#### [Data to process]
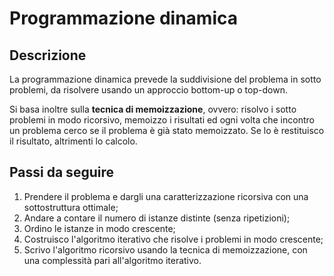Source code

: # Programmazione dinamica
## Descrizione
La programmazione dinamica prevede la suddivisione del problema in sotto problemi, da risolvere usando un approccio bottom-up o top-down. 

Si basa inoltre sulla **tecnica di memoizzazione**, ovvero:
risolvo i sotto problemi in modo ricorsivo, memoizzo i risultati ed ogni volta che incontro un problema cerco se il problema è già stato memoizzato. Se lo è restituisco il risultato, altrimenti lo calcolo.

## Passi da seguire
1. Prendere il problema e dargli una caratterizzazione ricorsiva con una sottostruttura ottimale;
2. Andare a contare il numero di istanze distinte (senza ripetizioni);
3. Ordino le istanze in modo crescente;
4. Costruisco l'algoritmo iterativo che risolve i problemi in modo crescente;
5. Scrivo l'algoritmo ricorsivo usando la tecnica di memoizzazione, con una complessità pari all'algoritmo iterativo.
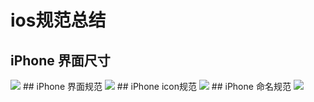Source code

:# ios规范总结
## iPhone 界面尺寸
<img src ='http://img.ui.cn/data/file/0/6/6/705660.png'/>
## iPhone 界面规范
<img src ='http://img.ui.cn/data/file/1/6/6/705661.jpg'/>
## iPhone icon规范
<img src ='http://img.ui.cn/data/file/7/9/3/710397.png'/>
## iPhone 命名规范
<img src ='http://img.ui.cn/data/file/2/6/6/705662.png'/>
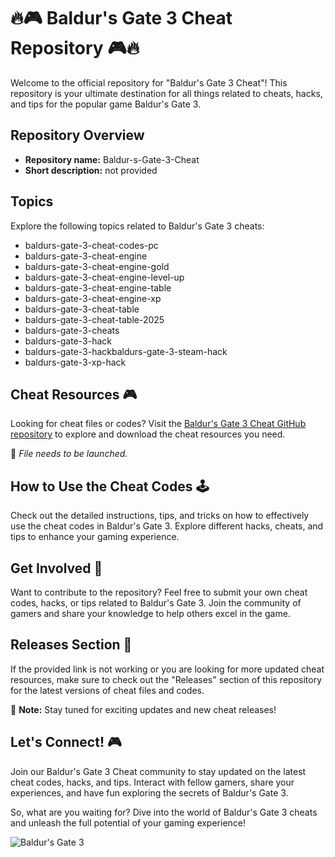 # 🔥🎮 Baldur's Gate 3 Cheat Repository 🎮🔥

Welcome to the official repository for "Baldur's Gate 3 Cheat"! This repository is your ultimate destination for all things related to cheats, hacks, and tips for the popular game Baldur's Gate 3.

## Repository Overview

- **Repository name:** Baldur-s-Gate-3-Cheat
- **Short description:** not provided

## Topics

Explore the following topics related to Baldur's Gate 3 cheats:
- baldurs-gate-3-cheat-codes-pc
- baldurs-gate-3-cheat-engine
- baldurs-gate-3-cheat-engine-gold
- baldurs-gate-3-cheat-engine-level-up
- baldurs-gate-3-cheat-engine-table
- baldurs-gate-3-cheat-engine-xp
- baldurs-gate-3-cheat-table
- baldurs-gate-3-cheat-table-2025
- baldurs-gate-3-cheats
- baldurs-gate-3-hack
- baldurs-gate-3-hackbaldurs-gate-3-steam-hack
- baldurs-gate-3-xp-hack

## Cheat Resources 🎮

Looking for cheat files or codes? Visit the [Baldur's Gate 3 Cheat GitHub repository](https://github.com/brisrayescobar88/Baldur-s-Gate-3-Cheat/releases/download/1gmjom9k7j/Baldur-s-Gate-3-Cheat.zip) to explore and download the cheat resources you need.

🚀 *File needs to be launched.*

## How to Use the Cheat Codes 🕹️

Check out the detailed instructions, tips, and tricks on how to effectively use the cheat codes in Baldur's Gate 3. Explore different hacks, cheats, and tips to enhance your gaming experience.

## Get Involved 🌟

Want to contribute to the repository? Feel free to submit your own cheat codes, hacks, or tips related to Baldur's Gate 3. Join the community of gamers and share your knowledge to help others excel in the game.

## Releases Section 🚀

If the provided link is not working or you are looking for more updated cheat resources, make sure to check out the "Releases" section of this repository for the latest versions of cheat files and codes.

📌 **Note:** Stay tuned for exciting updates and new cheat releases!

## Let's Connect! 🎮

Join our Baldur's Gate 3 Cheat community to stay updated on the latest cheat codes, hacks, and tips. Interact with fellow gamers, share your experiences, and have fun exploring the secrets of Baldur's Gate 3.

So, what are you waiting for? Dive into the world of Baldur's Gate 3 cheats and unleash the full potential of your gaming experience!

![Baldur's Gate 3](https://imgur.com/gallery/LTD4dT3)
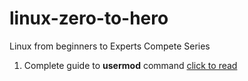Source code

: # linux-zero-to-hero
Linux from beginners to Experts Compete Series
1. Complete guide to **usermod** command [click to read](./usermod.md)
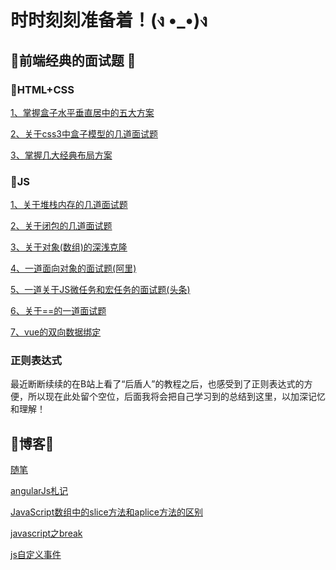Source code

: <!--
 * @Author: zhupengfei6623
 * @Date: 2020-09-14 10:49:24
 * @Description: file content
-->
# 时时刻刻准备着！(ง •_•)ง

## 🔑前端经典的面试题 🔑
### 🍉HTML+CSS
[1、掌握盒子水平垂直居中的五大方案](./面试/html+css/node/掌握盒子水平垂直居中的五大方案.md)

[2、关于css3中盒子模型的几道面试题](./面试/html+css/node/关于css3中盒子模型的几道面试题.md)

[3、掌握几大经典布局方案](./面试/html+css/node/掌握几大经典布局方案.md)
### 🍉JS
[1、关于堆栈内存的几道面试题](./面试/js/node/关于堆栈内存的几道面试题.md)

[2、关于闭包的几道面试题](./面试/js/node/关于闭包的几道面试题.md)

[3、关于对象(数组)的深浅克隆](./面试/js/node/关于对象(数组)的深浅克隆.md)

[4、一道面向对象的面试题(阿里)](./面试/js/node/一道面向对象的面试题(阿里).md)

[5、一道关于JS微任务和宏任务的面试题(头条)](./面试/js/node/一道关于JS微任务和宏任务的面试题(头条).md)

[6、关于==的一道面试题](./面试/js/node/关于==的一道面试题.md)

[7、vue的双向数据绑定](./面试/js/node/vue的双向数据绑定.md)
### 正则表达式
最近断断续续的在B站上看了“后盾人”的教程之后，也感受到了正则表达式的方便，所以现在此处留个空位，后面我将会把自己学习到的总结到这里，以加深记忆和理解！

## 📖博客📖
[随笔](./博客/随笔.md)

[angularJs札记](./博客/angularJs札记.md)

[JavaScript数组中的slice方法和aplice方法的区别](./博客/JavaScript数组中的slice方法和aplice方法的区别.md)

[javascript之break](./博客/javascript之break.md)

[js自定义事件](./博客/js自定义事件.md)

#### [Work order]
Every line from the start of the listing above through the line with "Si basa inoltre" should be repeated exactly; skip the pictures and add nothing else.

#### [Task answer]
Source code

: # Programmazione dinamica
## Descrizione
La programmazione dinamica prevede la suddivisione del problema in sotto problemi, da risolvere usando un approccio bottom-up o top-down. 

Si basa inoltre sulla **tecnica di memoizzazione**, ovvero:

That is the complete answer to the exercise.